I have to say, I found this to be a engaging book. The conventional wisdom is that the tapestry shows the invasion of England from the Norman point of view. Bridgeford, through meticulous but entirely readable, historical detective work, builds an alternative interpretation. Throughout the book he builds his case that the Tapestry tells the story of the events leading up to the invasion (leaving out Harold’s defeat of the invading Harald Hardrada of Norway a few days prior to the Battle of Hastings) from the English point of view. Furthermore, he argues that William the Conqueror (also called William le Batard, although not often to his face) isn’t the central figure of the Tapestry. Rather Count Eustace II of Boulogne is.
|Detail of the Bayeux Tapestry showing Harold’s death|
While much of the argument is speculative, something the author readily admits more than once, he does his best to build his case on existing records and documents. He’s surprisingly thorough and makes his case, at least as far as this nonexpert is concerned, quite consistent, both with itself and with known facts.
There are a number of mysteries associated with the Tapestry. To name a few: How did the Tapestry come to Bayeux? How did it manage to survive when no other tapestry from that era has? Who are the four named figures who are not royalty in the tapestry and why are they significant?

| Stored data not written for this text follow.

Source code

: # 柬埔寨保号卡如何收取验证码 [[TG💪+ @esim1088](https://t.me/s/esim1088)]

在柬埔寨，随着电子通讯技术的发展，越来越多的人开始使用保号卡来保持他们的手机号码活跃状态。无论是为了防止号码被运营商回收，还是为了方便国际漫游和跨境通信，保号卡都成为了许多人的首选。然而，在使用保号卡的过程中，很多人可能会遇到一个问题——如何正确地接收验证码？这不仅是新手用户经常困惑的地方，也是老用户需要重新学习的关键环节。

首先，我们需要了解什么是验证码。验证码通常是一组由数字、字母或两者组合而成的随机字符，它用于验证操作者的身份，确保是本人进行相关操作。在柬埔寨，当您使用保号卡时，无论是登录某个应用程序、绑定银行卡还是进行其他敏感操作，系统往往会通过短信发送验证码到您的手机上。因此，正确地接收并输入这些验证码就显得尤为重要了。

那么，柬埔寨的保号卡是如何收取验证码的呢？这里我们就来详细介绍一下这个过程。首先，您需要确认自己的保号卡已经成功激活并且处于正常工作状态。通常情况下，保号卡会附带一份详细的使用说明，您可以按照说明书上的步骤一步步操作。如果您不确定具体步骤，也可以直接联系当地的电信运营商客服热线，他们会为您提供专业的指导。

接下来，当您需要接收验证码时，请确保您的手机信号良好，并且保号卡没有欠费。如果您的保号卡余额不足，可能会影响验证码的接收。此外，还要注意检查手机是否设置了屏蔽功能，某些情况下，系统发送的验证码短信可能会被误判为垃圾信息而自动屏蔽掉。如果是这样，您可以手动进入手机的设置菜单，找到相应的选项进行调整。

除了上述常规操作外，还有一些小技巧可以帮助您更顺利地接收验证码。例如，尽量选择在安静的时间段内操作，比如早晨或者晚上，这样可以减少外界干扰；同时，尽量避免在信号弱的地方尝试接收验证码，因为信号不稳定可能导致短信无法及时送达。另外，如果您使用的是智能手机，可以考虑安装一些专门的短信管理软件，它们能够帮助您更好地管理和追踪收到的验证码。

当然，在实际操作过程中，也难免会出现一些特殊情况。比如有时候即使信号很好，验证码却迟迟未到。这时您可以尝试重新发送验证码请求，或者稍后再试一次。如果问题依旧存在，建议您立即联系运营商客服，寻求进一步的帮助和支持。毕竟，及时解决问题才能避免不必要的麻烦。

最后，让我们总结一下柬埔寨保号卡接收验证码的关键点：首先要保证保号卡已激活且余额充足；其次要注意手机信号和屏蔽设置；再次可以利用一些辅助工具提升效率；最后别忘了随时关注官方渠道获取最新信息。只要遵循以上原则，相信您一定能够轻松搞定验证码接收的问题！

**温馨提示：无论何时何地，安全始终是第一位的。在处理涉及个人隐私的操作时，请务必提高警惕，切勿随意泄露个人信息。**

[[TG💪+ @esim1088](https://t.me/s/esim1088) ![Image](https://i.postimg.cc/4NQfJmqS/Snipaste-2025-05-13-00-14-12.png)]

Bridgeford addresses all of these at length, providing historical and sociological background. The history of the Tapestry, so far as it’s known, is quite interesting. He does what any good historian should do, or teacher in general for that matter. He makes you want to go and learn more. His prose is easily readable. While there are endnotes, there aren’t so many that they distract from the flow of the text.
I learned a lot from reading this book. There has been some discussion, to use that word somewhat loosely, at various websites over the last few months about the role of women in positions of power throughout history. In providing some of the backstory to the events of 1066, we meet several who were at least, if not more, ruthless than the men.
The only place where I found the argument to be somewhat far-fetched was in the chapter on Turold the dwarf. I’m not saying Bridgeford isn’t right, just that this chapter is the most speculative in nature of all of them.
If you like a good history book that’s easily accessible and well written, then this is a book for you. If you have any interest in this time period, check it out. There’s enough information that a good fantasy writer can probably come away with one or two ideas for a good story.